Provided material Block Start
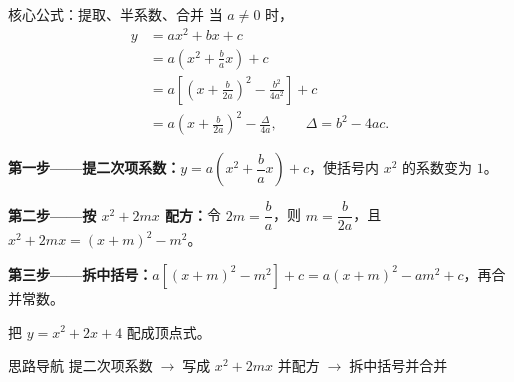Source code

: \documentclass{exam-zh}
\begin{document}


\begin{eduSolutionBox}{核心公式：提取、半系数、合并}
  \begingroup
  \setlength{\parskip}{2.5mm}
当 $a\ne0$ 时，
\[
\begin{aligned}
y&=ax^2+bx+c\\
 &=a\left(x^2+\frac ba x\right)+c\\
 &=a\left[\left(x+\frac b{2a}\right)^2-\frac{b^2}{4a^2}\right]+c\\
 &=a\left(x+\frac b{2a}\right)^2-\frac{\Delta}{4a},
\qquad \Delta=b^2-4ac.
\end{aligned}
\]
\par
\textbf{第一步——提二次项系数：}$y=a\left(x^2+\dfrac ba x\right)+c$，使括号内 $x^2$ 的系数变为 $1$。\par
\textbf{第二步——按 $x^2+2mx$ 配方：}令 $2m=\dfrac ba$，则 $m=\dfrac b{2a}$，且 $x^2+2mx=(x+m)^2-m^2$。\par
\textbf{第三步——拆中括号：}$a[(x+m)^2-m^2]+c=a(x+m)^2-am^2+c$，再合并常数。\par
  \endgroup
\end{eduSolutionBox}




\begin{eduProblemBlock}[例题 1 · 首项系数为 1]
把 $y=x^2+2x+4$ 配成顶点式。
\end{eduProblemBlock}





\begin{eduAuxItem}{思路导航}
提二次项系数$\;\to\;$写成 $x^2+2mx$ 并配方$\;\to\;$拆中括号并合并\end{eduAuxItem}





\begin{eduDualExplain}
  \begin{eduExplainLeft}
  \end{eduExplainLeft}

  \begin{eduExplainRight}
  \end{eduExplainRight}
\end{eduDualExplain}
\end{document}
Provided material Block End
▸ Exercise directions:
Write out the entries above in full and exactly; no pictures.

▸ Result for this task:
Source code

: \documentclass{exam-zh}
\begin{document}


\begin{eduSolutionBox}{核心公式：提取、半系数、合并}
  \begingroup
  \setlength{\parskip}{2.5mm}
当 $a\ne0$ 时，
\[
\begin{aligned}
y&=ax^2+bx+c\\
 &=a\left(x^2+\frac ba x\right)+c\\
 &=a\left[\left(x+\frac b{2a}\right)^2-\frac{b^2}{4a^2}\right]+c\\
 &=a\left(x+\frac b{2a}\right)^2-\frac{\Delta}{4a},
\qquad \Delta=b^2-4ac.
\end{aligned}
\]
\par
\textbf{第一步——提二次项系数：}$y=a\left(x^2+\dfrac ba x\right)+c$，使括号内 $x^2$ 的系数变为 $1$。\par
\textbf{第二步——按 $x^2+2mx$ 配方：}令 $2m=\dfrac ba$，则 $m=\dfrac b{2a}$，且 $x^2+2mx=(x+m)^2-m^2$。\par
\textbf{第三步——拆中括号：}$a[(x+m)^2-m^2]+c=a(x+m)^2-am^2+c$，再合并常数。\par
  \endgroup
\end{eduSolutionBox}




\begin{eduProblemBlock}[例题 1 · 首项系数为 1]
把 $y=x^2+2x+4$ 配成顶点式。
\end{eduProblemBlock}





\begin{eduAuxItem}{思路导航}
提二次项系数$\;\to\;$写成 $x^2+2mx$ 并配方$\;\to\;$拆中括号并合并\end{eduAuxItem}





\begin{eduDualExplain}
  \begin{eduExplainLeft}
  \end{eduExplainLeft}

  \begin{eduExplainRight}
  \end{eduExplainRight}
\end{eduDualExplain}
\end{document}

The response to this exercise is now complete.